The following employers are still not covered by P.D. No. 851:

d. Employers of those who are paid on purely commission, boundary or task basis, and those who are paid
a fixed amount for performing specific work, irrespective of the time consumed in the performance thereof,
except where the workers are paid on piece-rate basis in which case the employer shall grant the required 13th
month pay to such workers. (emphasis supplied)

The Revised Guidelines as well as the Rules and Regulations identify those workers who fall under the piece-
rate category as those who are paid a standard amount for every piece or unit of work produced that is more
or less regularly replicated, without regard to the time spent in producing the same. 20

As to overtime pay, the rules, however, are different. According to Sec. 2(e), Rule I, Book III of the
Implementing Rules, workers who are paid by results including those who are paid on piece-work, takay,
pakiao, or task basis, if their output rates are in accordance with the standards prescribed under Sec. 8, Rule
VII, Book III, of these regulations, or where such rates have been fixed by the Secretary of Labor in accordance
with the aforesaid section, are not entitled to receive overtime pay. Here, private respondents did not allege
adherence to the standards set forth in Sec. 8 nor with the rates prescribed by the Secretary of Labor. As such,
petitioners are beyond the ambit of exempted persons and are therefore entitled to overtime pay. Once more,
the National Labor Relations Commission would be in a better position to determine the exact amounts owed
petitioners, if any.

As to the claim that private respondents violated petitioners' right to self-organization, the evidence on record
does not support this claim. Petitioners relied almost entirely on documentary evidence which, per se, did not
prove any wrongdoing on private respondents' part. For example, petitioners presented their complaint 21 to
prove the violation of labor laws committed by private respondents.
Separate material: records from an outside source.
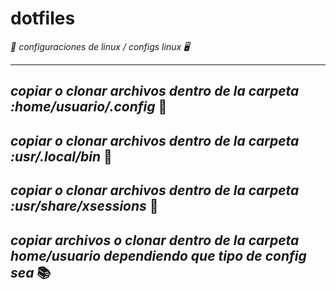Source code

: # dotfiles
*📖 configuraciones de linux / configs linux 🖥*

---
*copiar o clonar archivos dentro de la carpeta :home/usuario/.config* 📁
---
*copiar o clonar archivos dentro de la carpeta :usr/.local/bin* 📁
---
*copiar o clonar archivos dentro de la carpeta :usr/share/xsessions* 📁
---
*copiar archivos o clonar dentro de la carpeta home/usuario dependiendo que tipo de config sea* 📚
---
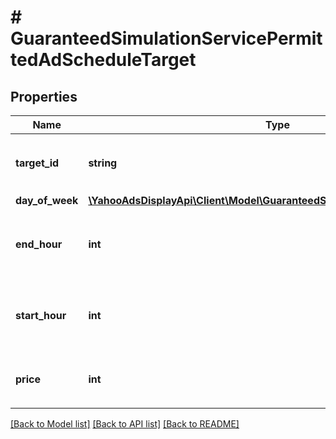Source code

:# # GuaranteedSimulationServicePermittedAdScheduleTarget

## Properties

Name | Type | Description | Notes
------------ | ------------- | ------------- | -------------
**target_id** | **string** | &lt;div lang&#x3D;\&quot;ja\&quot;&gt;ターゲットIDです。&lt;/div&gt; &lt;div lang&#x3D;\&quot;en\&quot;&gt;Target ID.&lt;/div&gt; | [optional]
**day_of_week** | [**\YahooAdsDisplayApi\Client\Model\GuaranteedSimulationServiceDayOfWeek**](GuaranteedSimulationServiceDayOfWeek.md) |  | [optional]
**end_hour** | **int** | &lt;div lang&#x3D;\&quot;ja\&quot;&gt;終了時間(時のみ)です。&lt;/div&gt; &lt;div lang&#x3D;\&quot;en\&quot;&gt;End time (hour only).&lt;/div&gt; | [optional]
**start_hour** | **int** | &lt;div lang&#x3D;\&quot;ja\&quot;&gt;開始時間(時のみ)です。&lt;/div&gt; &lt;div lang&#x3D;\&quot;en\&quot;&gt;Start time (hour only).&lt;/div&gt; | [optional]
**price** | **int** | &lt;div lang&#x3D;\&quot;ja\&quot;&gt;   固定価格です。 &lt;/div&gt; &lt;div lang&#x3D;\&quot;en\&quot;&gt;   Fixed price. &lt;/div&gt; | [optional]

[[Back to Model list]](../../README.md#models) [[Back to API list]](../../README.md#endpoints) [[Back to README]](../../README.md)
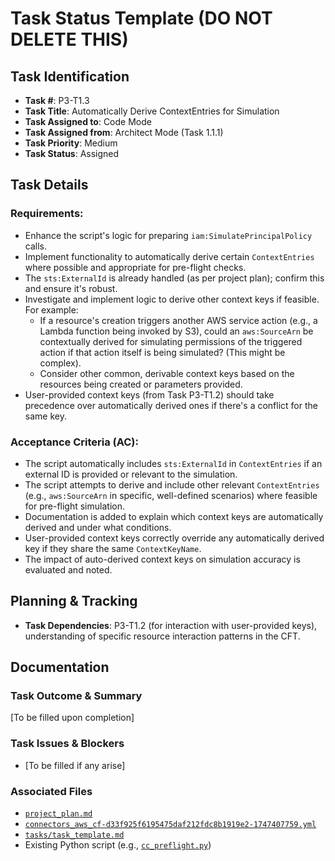 # Task Status Template (DO NOT DELETE THIS)

## Task Identification
- **Task #**: P3-T1.3
- **Task Title**: Automatically Derive ContextEntries for Simulation
- **Task Assigned to**: Code Mode
- **Task Assigned from**: Architect Mode (Task 1.1.1)
- **Task Priority**: Medium
- **Task Status**: Assigned

## Task Details
### Requirements:
- Enhance the script's logic for preparing `iam:SimulatePrincipalPolicy` calls.
- Implement functionality to automatically derive certain `ContextEntries` where possible and appropriate for pre-flight checks.
- The `sts:ExternalId` is already handled (as per project plan); confirm this and ensure it's robust.
- Investigate and implement logic to derive other context keys if feasible. For example:
    - If a resource's creation triggers another AWS service action (e.g., a Lambda function being invoked by S3), could an `aws:SourceArn` be contextually derived for simulating permissions of the triggered action if that action itself is being simulated? (This might be complex).
    - Consider other common, derivable context keys based on the resources being created or parameters provided.
- User-provided context keys (from Task P3-T1.2) should take precedence over automatically derived ones if there's a conflict for the same key.

### Acceptance Criteria (AC):
- The script automatically includes `sts:ExternalId` in `ContextEntries` if an external ID is provided or relevant to the simulation.
- The script attempts to derive and include other relevant `ContextEntries` (e.g., `aws:SourceArn` in specific, well-defined scenarios) where feasible for pre-flight simulation.
- Documentation is added to explain which context keys are automatically derived and under what conditions.
- User-provided context keys correctly override any automatically derived key if they share the same `ContextKeyName`.
- The impact of auto-derived context keys on simulation accuracy is evaluated and noted.

## Planning & Tracking
- **Task Dependencies**: P3-T1.2 (for interaction with user-provided keys), understanding of specific resource interaction patterns in the CFT.

## Documentation
### Task Outcome & Summary
[To be filled upon completion]

### Task Issues & Blockers
- [To be filled if any arise]

### Associated Files
- [`project_plan.md`](project_plan.md)
- [`connectors_aws_cf-d33f925f6195475daf212fdc8b1919e2-1747407759.yml`](connectors_aws_cf-d33f925f6195475daf212fdc8b1919e2-1747407759.yml)
- [`tasks/task_template.md`](tasks/task_template.md)
- Existing Python script (e.g., [`cc_preflight.py`](cc_preflight.py))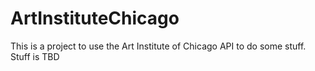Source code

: # ArtInstituteChicago

This is a project to use the Art Institute of Chicago API to do some stuff.  Stuff is TBD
The complaint, however, is merely "the
pleading alleging the plaintiff's cause or causes of action." 22 Its contents are merely allegations, the verity of
which shall have to be proved during the trial. They likewise offered their Consolidated Affidavit of Merit and
Position Paper 23 which, like the offer of their Complaint, was a tautological exercise, and did not help nor
prove their cause. In like manner, the petition for certification election 24 and the subsequent order of
certification 25 merely proved that petitioners sought and acquired the status of bargaining agent for all rank-
and-file employees. Finally, the existence of the memorandum of agreement 26 offered to substantiate private
respondents' non-compliance therewith, did not prove either compliance or non-compliance, absent evidence of
concrete, overt acts in contravention of the provisions of the memorandum.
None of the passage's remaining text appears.